The research exploits two types of variation in corporation tax rates to identify the effects of the tax. The first arises from a number of reforms to the corporation tax regime for small companies, including the introduction, reform and abolition of a starting rate between 1999 and 2006. The second arises from discrete changes to the marginal tax rate at various points in the tax schedule. For example, in some years, the marginal tax rate jumped from zero to 23.75% as profit increased above £10,000.
Overall, the results suggest that at profit levels around £300,000, the marginal deadweight cost of corporation tax is around 8% of the revenue collected. But at lower levels this was much higher at around 25% of revenue – that is, for every additional £4 of tax revenue generated from small companies, the cost to the companies is around £5.
Which workers bear the burden of corporate taxation and which firms pass it on?
The question of who bears the burden of the corporate income tax is important and controversial. Proponents of higher taxes on business argue that these taxes mostly fall on firm owners and thus redistribute income from ‘rich to poor’. Critics object that higher taxes on profits will not be borne by capital because capital is internationally mobile, with the burden of higher corporate taxes will be shifted to immobile factors of production, in particular, labour.
Empirical evidence on this question is scarce, especially on the type of labour which is most affected. This research provides evidence on the effects on wages of the German business tax, which is set at the municipal level. We use rich administrative linked employer-employee panel data, covering 11 years, and link it to data on the business tax rates of about 11,500 German municipalities. On average 8% of the municipalities adjust their business tax rate per year, and we use this variation to identify the tax incidence on wages.
Our central estimate is that a 10% increase in the effective corporate tax rate (say from 30% to 33%) reduces wages by 1.8%, an effect that takes two years to occur. This is largely borne by incumbent workers. Worker groups that are more vulnerable, such as low-skilled workers, women, part-timers and individuals with low firm-specific tenure share a relatively higher burden of the tax.
We find significant differences in this effect on wages between industries. Following economic intuition, firms shift a larger share of the tax burden to their workers if the wage bargaining takes place at the firm level rather than at the sectoral level and if wages exceed the minimum wage stipulated in a collective agreement. More profitable firms shift less of the burden.
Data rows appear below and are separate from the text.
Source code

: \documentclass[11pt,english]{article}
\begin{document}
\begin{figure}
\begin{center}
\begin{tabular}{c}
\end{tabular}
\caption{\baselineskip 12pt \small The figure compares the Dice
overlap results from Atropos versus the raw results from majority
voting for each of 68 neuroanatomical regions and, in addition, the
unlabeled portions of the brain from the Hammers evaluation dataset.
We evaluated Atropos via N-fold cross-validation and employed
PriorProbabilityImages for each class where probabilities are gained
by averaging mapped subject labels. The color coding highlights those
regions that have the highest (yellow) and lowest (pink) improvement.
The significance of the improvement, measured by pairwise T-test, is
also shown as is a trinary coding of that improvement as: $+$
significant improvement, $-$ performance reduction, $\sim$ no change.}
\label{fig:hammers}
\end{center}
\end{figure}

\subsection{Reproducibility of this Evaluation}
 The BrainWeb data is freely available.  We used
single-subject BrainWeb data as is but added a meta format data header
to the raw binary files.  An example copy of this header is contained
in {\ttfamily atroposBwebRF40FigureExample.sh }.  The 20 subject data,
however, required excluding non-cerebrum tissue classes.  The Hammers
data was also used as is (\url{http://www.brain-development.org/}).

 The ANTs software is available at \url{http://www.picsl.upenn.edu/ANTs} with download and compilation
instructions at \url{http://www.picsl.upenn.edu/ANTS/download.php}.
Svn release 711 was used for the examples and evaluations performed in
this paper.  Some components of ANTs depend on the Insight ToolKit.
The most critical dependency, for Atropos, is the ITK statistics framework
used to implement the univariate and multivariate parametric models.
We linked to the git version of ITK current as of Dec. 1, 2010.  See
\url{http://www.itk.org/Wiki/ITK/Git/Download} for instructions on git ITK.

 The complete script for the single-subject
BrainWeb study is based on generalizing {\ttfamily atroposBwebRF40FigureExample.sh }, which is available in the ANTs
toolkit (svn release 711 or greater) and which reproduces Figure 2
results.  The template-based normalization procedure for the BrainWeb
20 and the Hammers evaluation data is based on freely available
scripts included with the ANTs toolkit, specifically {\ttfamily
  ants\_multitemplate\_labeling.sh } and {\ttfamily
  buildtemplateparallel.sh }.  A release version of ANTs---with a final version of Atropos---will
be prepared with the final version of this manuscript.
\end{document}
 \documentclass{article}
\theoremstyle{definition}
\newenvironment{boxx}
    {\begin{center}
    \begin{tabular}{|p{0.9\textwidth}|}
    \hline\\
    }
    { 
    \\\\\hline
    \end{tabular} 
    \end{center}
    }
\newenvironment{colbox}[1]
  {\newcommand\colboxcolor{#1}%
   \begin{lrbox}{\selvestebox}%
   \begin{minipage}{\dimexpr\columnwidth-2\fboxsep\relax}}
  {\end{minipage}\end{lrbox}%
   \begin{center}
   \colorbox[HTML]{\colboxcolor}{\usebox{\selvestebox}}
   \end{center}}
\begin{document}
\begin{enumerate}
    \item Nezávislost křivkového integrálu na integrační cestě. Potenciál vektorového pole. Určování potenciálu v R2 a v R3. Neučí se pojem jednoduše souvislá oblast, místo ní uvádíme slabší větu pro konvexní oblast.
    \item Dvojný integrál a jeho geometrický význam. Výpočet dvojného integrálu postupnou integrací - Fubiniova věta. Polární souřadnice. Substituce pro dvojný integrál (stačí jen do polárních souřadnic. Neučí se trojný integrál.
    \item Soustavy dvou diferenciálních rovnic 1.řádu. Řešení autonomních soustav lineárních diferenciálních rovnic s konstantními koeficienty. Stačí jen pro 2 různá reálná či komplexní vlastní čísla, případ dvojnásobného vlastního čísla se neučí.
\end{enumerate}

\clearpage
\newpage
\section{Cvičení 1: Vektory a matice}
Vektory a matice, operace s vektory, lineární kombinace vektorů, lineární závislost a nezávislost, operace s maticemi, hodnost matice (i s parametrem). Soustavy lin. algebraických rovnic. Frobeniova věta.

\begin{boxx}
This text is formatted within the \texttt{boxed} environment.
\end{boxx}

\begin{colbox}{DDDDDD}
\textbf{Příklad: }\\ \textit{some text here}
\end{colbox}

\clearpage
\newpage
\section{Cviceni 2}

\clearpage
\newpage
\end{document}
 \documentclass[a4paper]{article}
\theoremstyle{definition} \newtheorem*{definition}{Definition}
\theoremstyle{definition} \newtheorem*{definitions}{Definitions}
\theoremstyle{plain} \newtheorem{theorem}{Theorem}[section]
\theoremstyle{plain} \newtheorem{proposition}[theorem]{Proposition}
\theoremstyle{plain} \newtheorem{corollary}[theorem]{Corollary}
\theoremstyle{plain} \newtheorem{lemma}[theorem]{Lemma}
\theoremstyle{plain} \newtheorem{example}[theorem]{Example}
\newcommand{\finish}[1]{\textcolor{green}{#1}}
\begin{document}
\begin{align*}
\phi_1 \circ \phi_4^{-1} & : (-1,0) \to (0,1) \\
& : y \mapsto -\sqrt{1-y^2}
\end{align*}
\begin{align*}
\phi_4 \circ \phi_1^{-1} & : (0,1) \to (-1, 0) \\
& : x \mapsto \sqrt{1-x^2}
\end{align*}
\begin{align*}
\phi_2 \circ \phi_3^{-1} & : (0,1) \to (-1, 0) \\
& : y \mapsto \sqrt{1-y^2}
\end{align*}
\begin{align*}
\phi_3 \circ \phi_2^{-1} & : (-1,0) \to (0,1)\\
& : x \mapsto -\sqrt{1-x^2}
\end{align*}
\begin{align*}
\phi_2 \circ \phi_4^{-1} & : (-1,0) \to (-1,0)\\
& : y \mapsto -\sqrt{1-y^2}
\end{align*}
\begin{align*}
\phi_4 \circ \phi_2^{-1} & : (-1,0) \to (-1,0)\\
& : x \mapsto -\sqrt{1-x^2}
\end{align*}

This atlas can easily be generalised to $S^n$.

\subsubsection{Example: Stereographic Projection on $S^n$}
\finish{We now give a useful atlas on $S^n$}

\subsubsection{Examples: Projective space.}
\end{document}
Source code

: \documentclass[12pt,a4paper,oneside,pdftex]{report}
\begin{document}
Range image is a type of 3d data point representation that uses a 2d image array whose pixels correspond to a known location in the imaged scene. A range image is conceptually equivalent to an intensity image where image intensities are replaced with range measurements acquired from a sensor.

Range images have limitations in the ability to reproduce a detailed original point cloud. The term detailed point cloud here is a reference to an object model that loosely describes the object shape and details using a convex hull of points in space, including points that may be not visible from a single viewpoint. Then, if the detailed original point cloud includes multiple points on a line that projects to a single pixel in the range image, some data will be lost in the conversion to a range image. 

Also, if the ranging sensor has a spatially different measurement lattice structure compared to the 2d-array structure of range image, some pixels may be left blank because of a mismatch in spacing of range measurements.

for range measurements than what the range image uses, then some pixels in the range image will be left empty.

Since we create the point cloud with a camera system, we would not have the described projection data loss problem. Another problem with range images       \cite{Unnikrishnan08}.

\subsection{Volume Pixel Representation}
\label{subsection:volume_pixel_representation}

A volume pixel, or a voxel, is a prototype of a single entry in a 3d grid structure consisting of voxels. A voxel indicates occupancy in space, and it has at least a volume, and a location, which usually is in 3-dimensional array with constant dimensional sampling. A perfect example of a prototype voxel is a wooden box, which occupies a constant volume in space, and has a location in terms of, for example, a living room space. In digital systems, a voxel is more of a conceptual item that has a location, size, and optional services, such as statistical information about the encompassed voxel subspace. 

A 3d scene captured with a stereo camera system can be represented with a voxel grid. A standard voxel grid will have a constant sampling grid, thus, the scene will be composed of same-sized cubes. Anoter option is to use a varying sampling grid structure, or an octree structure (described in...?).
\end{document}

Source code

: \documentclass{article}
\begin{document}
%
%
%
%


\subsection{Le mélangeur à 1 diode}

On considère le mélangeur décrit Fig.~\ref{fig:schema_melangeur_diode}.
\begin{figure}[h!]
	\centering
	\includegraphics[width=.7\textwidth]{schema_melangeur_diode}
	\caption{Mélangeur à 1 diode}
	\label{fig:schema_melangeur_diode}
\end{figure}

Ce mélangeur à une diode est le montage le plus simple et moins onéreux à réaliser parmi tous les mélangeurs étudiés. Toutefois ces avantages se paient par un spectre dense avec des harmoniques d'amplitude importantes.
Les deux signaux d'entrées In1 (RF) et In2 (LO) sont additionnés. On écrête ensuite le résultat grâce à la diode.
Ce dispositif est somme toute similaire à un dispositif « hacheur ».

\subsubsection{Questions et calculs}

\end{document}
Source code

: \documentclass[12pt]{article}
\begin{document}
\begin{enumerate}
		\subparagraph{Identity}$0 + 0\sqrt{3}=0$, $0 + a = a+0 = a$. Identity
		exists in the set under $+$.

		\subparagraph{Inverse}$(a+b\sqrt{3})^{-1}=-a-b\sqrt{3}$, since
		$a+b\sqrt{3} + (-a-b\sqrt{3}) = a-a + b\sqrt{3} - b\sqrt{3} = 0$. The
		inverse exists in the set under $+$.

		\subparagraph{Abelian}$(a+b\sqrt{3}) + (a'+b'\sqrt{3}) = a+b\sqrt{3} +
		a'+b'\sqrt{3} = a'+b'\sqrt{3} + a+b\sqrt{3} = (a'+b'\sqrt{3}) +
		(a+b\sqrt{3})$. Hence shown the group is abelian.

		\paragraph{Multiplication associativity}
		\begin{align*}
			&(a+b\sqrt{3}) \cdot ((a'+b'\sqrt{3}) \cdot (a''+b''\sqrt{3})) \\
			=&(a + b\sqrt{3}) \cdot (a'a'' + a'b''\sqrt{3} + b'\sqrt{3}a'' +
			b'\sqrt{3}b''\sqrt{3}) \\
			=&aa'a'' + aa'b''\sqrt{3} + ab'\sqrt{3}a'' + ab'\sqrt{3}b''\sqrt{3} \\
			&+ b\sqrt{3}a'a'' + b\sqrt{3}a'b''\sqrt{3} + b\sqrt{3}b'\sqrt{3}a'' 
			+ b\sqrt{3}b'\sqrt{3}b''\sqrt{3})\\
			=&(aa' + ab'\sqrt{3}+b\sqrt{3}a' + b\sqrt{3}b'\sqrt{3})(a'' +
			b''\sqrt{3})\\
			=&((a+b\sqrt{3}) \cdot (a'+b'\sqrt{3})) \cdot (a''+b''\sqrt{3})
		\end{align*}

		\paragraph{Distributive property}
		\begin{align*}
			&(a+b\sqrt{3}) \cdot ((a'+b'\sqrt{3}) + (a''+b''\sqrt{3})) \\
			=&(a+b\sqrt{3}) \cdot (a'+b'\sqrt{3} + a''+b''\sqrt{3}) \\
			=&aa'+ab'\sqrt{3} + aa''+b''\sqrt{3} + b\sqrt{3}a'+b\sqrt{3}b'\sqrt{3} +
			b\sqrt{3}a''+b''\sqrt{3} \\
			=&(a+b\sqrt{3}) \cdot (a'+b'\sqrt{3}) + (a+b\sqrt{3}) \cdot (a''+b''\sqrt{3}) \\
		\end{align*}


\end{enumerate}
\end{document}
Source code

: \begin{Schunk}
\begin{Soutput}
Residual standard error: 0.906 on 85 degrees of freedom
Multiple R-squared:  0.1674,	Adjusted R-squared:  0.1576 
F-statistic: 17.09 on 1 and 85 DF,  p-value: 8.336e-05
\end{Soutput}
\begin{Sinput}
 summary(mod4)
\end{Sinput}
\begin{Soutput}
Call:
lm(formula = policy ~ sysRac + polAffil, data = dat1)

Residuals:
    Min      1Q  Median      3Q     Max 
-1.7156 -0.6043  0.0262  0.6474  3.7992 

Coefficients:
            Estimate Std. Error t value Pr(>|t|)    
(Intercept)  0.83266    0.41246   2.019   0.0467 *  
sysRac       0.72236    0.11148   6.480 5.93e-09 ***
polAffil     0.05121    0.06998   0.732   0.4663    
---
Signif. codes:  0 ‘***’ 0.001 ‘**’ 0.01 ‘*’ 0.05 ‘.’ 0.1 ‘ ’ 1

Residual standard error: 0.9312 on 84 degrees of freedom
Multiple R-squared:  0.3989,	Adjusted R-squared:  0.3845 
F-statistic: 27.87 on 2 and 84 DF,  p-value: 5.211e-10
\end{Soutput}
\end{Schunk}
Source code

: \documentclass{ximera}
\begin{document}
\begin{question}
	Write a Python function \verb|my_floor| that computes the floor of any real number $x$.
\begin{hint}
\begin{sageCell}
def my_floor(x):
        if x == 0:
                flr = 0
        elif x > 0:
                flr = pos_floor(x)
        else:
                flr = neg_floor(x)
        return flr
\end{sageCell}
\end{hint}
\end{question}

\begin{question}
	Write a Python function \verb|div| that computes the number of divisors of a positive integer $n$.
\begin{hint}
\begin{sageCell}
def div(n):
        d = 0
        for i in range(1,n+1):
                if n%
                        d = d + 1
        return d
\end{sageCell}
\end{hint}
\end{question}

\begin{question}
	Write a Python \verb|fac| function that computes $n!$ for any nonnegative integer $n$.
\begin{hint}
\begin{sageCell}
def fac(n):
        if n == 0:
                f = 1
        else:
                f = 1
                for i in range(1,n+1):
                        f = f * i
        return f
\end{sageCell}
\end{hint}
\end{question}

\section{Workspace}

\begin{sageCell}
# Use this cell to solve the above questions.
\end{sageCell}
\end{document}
Measuring the incidence of corporation tax
An important and yet still open question is who bears the effective burden of corporation tax. This research takes a new approach to measuring this, by exploiting differences in effective marginal tax rates between industries and over time using US data. The empirical results suggest that the labour force bears a significant part of the burden of the corporate income tax. In addition, the research finds that the elasticity of wages with respect to the corporate effective marginal tax rate increases with industry concentration. On average, this approach suggests that a one dollar increase in corporate tax revenue reduces wages by around 60 cents.